Accessible LaTeX Slides

Beamer is a popular LaTeX document class used to create presentation slides as PDF-based slideshows with content structured in frames. Unfortunately, Beamer lacks the capability to render the PDF slides in accessible fashion.

RTL has been tracking progress on accessible alternatives to Beamer. In particular, the LaTeX Tagging Project’s ltx-talk class offers a means to produce accessible slide presentations. Recently, professor Richard Stanton (UC Berkeley) has developed a functional template based on the ltx-talk class. This work, which he shares publicly, allows users familiar with Beamer to maintain the frame syntax they’re used to while also generating PDFs that achieve high accessibility scores.Implementation requires switching to the LuaLaTeX compiler for automatic MathML generation and utilizing a modern TeX distribution (kernel 2025-11-01 or later.)

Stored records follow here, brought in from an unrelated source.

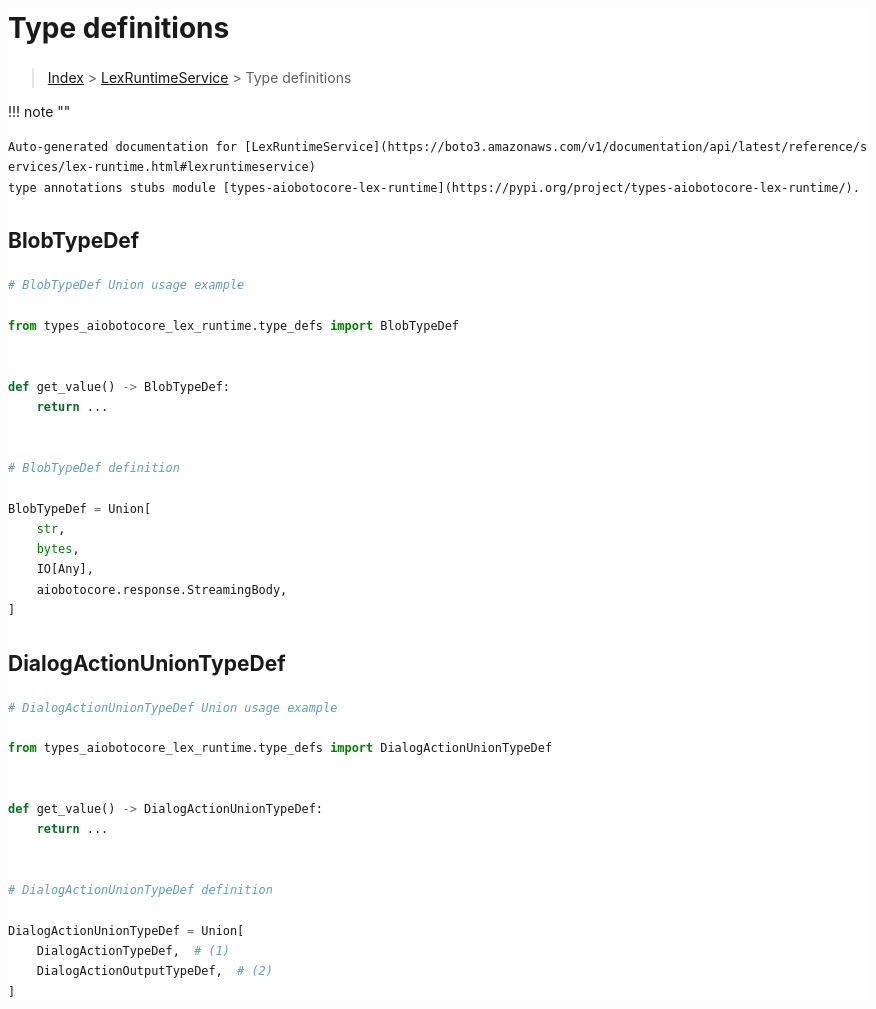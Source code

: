 # Type definitions

> [Index](../README.md) > [LexRuntimeService](./README.md) > Type definitions

!!! note ""

    Auto-generated documentation for [LexRuntimeService](https://boto3.amazonaws.com/v1/documentation/api/latest/reference/services/lex-runtime.html#lexruntimeservice)
    type annotations stubs module [types-aiobotocore-lex-runtime](https://pypi.org/project/types-aiobotocore-lex-runtime/).

## BlobTypeDef

```python
# BlobTypeDef Union usage example

from types_aiobotocore_lex_runtime.type_defs import BlobTypeDef


def get_value() -> BlobTypeDef:
    return ...


# BlobTypeDef definition

BlobTypeDef = Union[
    str,
    bytes,
    IO[Any],
    aiobotocore.response.StreamingBody,
]
```


## DialogActionUnionTypeDef

```python
# DialogActionUnionTypeDef Union usage example

from types_aiobotocore_lex_runtime.type_defs import DialogActionUnionTypeDef


def get_value() -> DialogActionUnionTypeDef:
    return ...


# DialogActionUnionTypeDef definition

DialogActionUnionTypeDef = Union[
    DialogActionTypeDef,  # (1)
    DialogActionOutputTypeDef,  # (2)
]
```
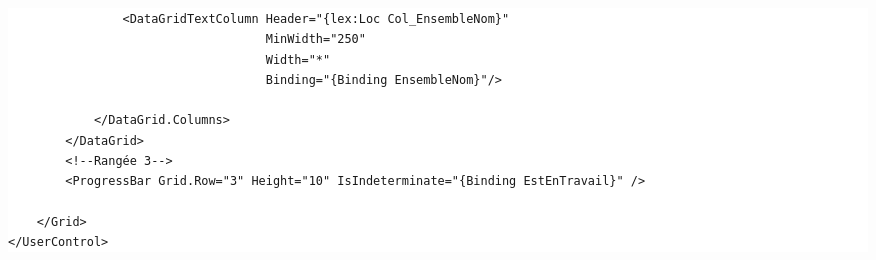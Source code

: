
 ```xaml
                <DataGridTextColumn Header="{lex:Loc Col_EnsembleNom}" 
                                    MinWidth="250"       
                                    Width="*"
                                    Binding="{Binding EnsembleNom}"/>

            </DataGrid.Columns>
        </DataGrid>
        <!--Rangée 3-->
        <ProgressBar Grid.Row="3" Height="10" IsIndeterminate="{Binding EstEnTravail}" />

    </Grid>
</UserControl>
```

Using ltx-talk on Overleaf

Many Berkeley faculty use Overleaf for authoring STEM content. To use the ltx-talk library, you need to join OverLeaf Labs and adjust your project configuration:

Go to Menu > Settings and apply the following changes:

  • Compiler: Select "LuaLaTeX"

  • TeX Live version: Select "Rolling TeXLive (Labs)"

For templates and further guidance, see Accessible LaTeX Templates (GitHub)

Resources

  • Accessible LaTeX Templates (GitHub): Excellent resource developed by Richard Stanton, UC Berkeley. We recommend you start here. 

  • Overleaf Configuration: Instructions forOverleaf Labs Setup to access required "Rolling TeX Live" kernels.

  • Ltx-talk documentation (PDF):The ltx-talk class is an experimental, LuaTeX-based presentation tool designed to produce fully accessible, tagged PDFs by providing a structural alternative to the beamer class while maintaining a similar syntax for frames and overlays.

  • beamer-to-ltx-talk script(Github): UC Berkeley’s Kit Scriven has written a Python script that will help you convert your beamer presentations into the new more accessible format.